Your assignment =>
Lines from the listing that hold the string "realized" are what you should return.

Given records =>
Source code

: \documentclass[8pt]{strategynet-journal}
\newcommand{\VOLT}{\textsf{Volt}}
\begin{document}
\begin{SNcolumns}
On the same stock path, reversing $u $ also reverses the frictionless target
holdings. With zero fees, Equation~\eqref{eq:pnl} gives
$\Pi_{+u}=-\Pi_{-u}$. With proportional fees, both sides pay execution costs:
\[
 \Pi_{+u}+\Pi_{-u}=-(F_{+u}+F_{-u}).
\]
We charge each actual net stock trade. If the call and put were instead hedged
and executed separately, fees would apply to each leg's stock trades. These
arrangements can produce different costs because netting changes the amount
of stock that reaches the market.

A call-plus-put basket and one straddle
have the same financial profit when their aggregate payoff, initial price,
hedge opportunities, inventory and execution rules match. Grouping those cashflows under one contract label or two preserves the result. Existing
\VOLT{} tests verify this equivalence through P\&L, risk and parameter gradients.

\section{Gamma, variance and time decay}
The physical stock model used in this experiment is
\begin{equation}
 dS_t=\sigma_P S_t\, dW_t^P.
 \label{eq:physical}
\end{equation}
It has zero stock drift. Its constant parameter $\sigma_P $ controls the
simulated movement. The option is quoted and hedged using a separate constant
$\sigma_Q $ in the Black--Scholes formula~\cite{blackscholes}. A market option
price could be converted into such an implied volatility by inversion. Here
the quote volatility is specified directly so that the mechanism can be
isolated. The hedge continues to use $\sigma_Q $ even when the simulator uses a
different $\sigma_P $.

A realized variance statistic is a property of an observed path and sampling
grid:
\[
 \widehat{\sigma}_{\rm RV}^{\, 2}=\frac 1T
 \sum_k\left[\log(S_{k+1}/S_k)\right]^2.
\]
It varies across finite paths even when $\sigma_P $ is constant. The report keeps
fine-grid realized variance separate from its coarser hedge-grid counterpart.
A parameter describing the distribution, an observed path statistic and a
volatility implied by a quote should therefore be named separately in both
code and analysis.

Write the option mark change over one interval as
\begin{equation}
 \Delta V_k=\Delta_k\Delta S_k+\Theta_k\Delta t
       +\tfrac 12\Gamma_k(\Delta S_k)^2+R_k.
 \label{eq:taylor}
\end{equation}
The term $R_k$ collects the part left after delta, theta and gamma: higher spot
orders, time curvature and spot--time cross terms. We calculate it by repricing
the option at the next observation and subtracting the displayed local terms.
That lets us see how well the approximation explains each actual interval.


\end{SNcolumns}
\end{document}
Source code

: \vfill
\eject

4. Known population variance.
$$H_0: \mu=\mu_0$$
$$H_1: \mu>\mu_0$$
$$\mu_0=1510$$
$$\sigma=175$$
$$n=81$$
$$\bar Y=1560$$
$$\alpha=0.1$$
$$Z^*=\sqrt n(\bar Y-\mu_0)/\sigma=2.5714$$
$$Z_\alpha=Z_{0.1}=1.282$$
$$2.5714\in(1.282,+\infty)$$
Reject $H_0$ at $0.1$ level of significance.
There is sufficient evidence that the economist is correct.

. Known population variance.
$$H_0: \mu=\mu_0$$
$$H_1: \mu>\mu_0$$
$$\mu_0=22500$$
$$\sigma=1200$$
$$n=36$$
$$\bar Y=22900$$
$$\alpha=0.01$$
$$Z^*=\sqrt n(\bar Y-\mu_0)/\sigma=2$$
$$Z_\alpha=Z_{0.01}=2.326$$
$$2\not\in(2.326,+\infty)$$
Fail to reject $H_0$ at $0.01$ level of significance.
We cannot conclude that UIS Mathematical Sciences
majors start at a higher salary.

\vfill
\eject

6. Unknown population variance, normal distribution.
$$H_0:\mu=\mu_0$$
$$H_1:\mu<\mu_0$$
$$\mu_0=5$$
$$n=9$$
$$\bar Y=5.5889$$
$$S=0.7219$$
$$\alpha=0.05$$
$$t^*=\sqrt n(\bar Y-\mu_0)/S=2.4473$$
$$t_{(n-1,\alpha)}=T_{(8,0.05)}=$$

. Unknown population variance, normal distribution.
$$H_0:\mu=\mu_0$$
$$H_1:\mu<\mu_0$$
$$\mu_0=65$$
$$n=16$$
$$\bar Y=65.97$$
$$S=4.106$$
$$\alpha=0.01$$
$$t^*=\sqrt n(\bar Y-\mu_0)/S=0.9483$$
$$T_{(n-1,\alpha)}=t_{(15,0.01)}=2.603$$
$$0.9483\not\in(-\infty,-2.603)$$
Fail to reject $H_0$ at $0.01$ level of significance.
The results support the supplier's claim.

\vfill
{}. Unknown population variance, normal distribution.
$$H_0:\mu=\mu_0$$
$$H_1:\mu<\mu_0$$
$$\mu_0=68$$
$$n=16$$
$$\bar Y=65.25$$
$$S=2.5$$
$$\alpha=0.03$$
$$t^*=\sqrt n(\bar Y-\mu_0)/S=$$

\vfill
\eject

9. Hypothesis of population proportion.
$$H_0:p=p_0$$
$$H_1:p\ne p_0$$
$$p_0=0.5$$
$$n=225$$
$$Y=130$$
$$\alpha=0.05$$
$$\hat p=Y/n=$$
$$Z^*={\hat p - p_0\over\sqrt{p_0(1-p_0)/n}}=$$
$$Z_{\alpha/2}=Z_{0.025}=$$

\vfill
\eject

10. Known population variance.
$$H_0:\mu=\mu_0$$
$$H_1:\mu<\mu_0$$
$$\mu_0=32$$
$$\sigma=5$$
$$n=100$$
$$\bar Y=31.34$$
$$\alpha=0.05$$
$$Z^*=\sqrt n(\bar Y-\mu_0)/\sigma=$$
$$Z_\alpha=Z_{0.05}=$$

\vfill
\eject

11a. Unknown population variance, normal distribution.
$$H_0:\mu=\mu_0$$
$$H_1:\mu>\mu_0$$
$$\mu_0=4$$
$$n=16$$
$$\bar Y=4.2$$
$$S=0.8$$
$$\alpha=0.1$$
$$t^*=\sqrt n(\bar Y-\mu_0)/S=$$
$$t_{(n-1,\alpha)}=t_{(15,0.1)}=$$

Solution to this problem =>
A realized variance statistic is a property of an observed path and sampling
fine-grid realized variance separate from its coarser hedge-grid counterpart.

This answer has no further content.